Information provided below:
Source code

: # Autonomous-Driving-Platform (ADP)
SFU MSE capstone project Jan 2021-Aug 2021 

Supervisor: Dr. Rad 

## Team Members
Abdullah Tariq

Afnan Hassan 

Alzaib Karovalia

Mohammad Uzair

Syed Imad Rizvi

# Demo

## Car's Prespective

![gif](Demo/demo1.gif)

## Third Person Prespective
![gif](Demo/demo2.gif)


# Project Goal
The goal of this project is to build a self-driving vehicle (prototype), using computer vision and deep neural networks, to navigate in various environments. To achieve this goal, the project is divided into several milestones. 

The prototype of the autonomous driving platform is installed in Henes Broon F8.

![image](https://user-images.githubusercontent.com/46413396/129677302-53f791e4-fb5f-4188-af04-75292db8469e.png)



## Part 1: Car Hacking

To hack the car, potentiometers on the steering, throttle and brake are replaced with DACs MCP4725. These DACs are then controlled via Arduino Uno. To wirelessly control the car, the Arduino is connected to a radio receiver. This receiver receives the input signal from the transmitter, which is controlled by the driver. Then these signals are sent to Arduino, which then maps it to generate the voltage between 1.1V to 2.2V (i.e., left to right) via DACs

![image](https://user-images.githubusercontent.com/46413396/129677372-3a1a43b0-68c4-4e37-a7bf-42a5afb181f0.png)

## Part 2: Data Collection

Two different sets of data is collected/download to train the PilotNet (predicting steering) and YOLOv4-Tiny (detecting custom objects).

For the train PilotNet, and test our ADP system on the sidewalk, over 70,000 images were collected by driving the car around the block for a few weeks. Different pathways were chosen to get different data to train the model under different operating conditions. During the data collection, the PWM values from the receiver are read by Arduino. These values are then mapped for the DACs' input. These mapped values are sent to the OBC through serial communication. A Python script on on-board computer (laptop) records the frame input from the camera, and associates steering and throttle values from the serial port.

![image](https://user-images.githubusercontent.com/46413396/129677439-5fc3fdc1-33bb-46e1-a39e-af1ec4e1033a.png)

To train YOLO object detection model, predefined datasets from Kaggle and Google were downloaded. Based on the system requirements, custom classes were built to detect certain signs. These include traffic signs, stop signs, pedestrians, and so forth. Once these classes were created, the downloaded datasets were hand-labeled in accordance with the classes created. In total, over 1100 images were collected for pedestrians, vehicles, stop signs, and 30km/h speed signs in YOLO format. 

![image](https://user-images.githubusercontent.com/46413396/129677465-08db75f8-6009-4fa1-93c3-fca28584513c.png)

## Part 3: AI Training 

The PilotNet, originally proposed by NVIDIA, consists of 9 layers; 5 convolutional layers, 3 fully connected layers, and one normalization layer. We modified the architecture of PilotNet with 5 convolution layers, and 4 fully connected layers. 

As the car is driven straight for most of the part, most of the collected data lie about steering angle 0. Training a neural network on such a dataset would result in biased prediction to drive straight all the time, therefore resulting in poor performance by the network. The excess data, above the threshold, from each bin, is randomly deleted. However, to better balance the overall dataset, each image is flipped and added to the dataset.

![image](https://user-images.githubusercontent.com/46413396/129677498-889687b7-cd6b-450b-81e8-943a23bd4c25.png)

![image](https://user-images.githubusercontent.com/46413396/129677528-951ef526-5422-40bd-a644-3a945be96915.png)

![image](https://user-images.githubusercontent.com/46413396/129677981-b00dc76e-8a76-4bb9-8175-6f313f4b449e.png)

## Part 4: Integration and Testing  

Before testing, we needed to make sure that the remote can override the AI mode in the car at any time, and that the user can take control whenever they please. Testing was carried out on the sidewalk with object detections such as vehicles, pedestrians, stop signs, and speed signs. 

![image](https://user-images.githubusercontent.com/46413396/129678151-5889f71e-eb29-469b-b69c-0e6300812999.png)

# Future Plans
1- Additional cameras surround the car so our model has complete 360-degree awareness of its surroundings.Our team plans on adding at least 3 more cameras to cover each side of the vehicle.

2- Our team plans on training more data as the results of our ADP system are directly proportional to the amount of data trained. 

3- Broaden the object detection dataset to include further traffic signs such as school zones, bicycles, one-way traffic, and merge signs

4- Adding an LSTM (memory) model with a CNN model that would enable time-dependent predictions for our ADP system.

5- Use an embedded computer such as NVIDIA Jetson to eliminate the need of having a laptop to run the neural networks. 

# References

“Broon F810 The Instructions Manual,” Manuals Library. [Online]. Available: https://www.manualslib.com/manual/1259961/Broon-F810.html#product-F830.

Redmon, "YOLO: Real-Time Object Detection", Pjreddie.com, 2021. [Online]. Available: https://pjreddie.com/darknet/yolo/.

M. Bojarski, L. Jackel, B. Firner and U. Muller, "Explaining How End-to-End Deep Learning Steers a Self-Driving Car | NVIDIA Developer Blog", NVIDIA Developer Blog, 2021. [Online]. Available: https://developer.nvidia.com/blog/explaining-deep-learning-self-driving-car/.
End of Information provided.
#### Work request
Reproduce every line from the preceding data in which the word "such" can be found.

#### The completed task
As the car is driven straight for most of the part, most of the collected data lie about steering angle 0. Training a neural network on such a dataset would result in biased prediction to drive straight all the time, therefore resulting in poor performance by the network. The excess data, above the threshold, from each bin, is randomly deleted. However, to better balance the overall dataset, each image is flipped and added to the dataset.
Before testing, we needed to make sure that the remote can override the AI mode in the car at any time, and that the user can take control whenever they please. Testing was carried out on the sidewalk with object detections such as vehicles, pedestrians, stop signs, and speed signs. 
3- Broaden the object detection dataset to include further traffic signs such as school zones, bicycles, one-way traffic, and merge signs
5- Use an embedded computer such as NVIDIA Jetson to eliminate the need of having a laptop to run the neural networks. 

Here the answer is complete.